The method, which is an antibody. 8. The method of claim 1, wherein said antibody is a Fab antibody fragment. 9. The method of claim 1, wherein the first therapeutic agent and the second therapeutic agent are administered to the individual at the same time. 10. The method of claim 1, wherein the first therapeutic agent and the second therapeutic agent are administered to the individual at different times. 11. The method of claim 1, wherein said second therapeutic agent is TRAIL. 12. The method according to claim 1, wherein the diagnostic agent for tumor necrosis factor comprises: (a) TNF-α; (b) TNF-β; (c) TNF-γ; (d) C) an antibody that binds to a protein selected from the group consisting of: TNF-γ-α; and (e) TNF-γ-β. 13. The method of claim 1, wherein the immunosuppressant comprises: (a) cyclosporin; (b) cyclophosphamide; (c) methylprednisone; (d) prednisone; (E) azathioprine; (f) FK-506; and (g) 15-deoxyspergualin. 14. The method of claim 1, wherein the cytokine is: (a) IL-2; (b) IL-3; (c) IL-4; (d) IL- (E) IL-6; (f) IL-7; (g) IL-10; (h) IL-12; (i) IL-13; (j) IL-15; and (k) IFN-. A method selected from the group consisting of γ. 15. A composition comprising: (a) a first therapeutic agent comprising an antibody that binds to a polypeptide consisting of amino acids 1-468 of SEQ ID NO: 2; and (b) a group consisting of: (Ii) TRAIL; (ii) tumor necrosis factor; (iii) diagnostic agent for tumor necrosis factor; (iv) immunosuppressant; (v) antibiotic; A composition comprising: (vii) a chemotherapeutic agent; and (viii) a cytokine. 16. The composition according to claim 15, further comprising a pharmaceutically acceptable carrier or excipient. 17. An isolated polypeptide comprising an amino acid sequence at least 90% identical to amino acids 24-238 of SEQ ID NO: 2, wherein said polypeptide is covalently linked to polyethylene glycol, Glycol is 2000, 3000, 4000, 5000, 6000, 7
000, 8000, 9000, 10,000, 15,000 and 20,000
An isolated polypeptide having an average molecular weight selected from the group consisting of: 18. The polypeptide of claim 17, which comprises an amino acid sequence that is at least 95% identical to amino acids 24-238 of SEQ ID NO: 2. 19. The polypeptide of claim 18, wherein said amino acid sequence comprises amino acids 24-238 of SEQ ID NO: 2. 20. The polypeptide according to claim 17, wherein the polypeptide comprises polyethylene glycol, 1-3, 2-4, 3-5, 4-6,
A polypeptide having an average degree of substitution within a range selected from the group consisting of 5-7, 6-8, 7-9, 8-10, 9-11 and 10-12. 21. The polypeptide of claim 17, produced by a recombinant host cell. 22. The recombinant host cell of claim 2, wherein the host cell is a eukaryotic host cell.

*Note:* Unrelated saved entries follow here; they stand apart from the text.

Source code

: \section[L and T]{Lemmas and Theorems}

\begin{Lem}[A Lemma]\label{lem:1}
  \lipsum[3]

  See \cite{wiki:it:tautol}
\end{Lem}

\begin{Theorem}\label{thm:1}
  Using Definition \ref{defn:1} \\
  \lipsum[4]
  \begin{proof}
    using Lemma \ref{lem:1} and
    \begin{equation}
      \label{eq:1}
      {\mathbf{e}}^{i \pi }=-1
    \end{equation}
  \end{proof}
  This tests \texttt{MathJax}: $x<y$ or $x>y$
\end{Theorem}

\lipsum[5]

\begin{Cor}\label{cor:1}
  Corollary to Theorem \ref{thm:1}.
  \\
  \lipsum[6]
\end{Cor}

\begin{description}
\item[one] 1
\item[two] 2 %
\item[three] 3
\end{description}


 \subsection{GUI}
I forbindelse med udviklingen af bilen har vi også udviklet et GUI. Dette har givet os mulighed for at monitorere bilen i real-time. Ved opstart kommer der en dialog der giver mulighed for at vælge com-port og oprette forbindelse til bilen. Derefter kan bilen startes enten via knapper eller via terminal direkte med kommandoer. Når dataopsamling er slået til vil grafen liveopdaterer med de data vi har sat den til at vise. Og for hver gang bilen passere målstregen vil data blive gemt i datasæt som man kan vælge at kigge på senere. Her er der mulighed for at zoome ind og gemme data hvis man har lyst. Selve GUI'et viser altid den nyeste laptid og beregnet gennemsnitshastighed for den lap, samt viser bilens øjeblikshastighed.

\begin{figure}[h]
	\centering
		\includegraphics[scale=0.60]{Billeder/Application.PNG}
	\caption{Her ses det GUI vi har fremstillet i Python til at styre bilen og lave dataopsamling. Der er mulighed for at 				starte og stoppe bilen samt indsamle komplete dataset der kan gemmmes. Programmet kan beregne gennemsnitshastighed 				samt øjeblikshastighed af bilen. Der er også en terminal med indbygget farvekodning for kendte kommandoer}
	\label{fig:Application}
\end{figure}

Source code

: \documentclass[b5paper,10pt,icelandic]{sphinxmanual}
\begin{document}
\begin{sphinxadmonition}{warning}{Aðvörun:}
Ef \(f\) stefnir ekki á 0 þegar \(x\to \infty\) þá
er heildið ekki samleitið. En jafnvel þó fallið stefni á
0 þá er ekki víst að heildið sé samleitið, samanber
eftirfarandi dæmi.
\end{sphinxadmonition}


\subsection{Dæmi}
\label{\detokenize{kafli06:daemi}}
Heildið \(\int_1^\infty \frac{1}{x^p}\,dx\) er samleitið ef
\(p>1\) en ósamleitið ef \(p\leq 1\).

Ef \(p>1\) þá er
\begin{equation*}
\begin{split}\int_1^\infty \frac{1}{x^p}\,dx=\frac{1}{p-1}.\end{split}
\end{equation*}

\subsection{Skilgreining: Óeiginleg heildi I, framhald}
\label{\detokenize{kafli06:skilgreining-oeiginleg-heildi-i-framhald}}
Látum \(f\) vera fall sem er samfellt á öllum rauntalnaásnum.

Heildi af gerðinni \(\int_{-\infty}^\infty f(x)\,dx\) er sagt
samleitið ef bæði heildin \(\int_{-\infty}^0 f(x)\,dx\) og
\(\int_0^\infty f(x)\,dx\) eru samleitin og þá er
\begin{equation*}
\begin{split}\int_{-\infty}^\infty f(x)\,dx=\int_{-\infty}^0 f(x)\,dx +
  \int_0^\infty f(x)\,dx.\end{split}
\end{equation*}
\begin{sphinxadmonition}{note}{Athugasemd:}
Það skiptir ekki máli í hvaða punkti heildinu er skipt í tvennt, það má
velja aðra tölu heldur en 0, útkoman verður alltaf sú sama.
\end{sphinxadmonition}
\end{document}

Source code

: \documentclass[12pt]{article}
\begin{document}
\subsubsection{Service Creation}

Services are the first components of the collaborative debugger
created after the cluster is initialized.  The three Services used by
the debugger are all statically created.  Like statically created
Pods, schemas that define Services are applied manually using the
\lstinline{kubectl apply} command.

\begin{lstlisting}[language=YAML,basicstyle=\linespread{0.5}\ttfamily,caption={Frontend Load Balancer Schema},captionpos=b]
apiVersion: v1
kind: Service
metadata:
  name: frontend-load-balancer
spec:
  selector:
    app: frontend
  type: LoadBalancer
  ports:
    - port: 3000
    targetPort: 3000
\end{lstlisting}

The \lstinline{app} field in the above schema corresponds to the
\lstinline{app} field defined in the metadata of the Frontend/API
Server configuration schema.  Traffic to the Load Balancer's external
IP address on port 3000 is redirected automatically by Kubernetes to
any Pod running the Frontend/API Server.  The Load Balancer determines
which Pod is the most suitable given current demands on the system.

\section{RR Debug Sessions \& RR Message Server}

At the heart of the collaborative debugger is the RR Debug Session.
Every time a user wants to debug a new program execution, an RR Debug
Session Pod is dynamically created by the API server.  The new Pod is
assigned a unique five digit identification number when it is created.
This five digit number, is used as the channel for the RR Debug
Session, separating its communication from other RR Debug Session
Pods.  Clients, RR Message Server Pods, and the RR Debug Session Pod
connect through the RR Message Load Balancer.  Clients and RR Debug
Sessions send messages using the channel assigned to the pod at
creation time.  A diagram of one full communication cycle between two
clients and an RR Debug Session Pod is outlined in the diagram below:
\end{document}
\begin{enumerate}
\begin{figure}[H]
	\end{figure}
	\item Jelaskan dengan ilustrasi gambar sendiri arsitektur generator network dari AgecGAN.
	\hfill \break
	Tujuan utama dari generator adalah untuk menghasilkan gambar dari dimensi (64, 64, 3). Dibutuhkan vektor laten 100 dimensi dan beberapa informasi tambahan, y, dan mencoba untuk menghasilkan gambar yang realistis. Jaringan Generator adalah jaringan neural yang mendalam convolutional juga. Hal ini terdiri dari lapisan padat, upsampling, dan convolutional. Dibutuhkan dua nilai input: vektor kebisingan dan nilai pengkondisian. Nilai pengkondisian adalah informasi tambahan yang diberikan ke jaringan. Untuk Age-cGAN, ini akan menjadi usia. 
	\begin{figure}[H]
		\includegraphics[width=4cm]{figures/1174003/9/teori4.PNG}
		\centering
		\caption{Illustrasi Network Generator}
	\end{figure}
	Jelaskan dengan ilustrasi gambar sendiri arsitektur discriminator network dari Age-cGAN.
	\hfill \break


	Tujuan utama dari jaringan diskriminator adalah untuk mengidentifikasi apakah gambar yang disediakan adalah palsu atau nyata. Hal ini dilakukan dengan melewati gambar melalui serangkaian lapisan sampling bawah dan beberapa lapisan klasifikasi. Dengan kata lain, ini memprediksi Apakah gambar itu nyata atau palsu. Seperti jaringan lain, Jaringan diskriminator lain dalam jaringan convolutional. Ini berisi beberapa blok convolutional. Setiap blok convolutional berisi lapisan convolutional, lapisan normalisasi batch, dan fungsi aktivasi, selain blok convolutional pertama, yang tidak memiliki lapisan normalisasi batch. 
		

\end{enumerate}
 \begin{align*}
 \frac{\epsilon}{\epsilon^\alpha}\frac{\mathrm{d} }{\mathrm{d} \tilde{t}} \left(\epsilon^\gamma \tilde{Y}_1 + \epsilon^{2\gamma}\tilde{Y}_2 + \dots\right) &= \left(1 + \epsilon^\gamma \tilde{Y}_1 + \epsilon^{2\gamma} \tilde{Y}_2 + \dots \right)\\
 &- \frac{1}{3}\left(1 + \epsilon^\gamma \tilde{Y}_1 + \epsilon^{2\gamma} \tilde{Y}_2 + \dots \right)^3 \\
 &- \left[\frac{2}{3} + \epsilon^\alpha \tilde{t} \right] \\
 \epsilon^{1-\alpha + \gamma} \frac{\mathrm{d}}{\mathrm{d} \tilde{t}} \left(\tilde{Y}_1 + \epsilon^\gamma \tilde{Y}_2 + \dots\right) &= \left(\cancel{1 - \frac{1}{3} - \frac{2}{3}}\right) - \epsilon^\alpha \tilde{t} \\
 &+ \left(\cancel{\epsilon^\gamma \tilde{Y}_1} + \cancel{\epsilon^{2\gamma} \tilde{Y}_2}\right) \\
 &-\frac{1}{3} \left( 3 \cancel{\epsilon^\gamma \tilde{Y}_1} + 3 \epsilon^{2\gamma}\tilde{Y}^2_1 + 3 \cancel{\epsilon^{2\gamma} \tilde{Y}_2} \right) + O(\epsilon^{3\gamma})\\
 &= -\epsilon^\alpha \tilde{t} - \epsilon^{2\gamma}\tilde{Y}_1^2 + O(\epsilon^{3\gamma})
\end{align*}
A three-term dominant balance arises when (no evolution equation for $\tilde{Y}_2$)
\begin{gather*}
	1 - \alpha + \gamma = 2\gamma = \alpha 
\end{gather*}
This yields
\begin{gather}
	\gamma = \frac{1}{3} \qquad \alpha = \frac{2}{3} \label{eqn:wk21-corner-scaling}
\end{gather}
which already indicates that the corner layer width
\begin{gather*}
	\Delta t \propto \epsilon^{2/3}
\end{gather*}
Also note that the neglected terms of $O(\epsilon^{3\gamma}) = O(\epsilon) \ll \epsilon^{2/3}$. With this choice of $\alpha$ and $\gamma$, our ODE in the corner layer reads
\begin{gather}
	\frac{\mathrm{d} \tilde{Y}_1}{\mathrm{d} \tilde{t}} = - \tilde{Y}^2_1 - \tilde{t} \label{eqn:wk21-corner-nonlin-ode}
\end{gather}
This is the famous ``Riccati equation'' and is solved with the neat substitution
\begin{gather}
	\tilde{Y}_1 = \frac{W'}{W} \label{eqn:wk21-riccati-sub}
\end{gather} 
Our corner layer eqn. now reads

The polypeptide according to 0. 23. The polypeptide according to claim 17, which contains a heterologous polypeptide. 24. The polypeptide of claim 23, wherein said heterologous polypeptide contains an Fc portion of an antibody. 25. A composition comprising the polypeptide of claim 17 and a pharmaceutically acceptable carrier.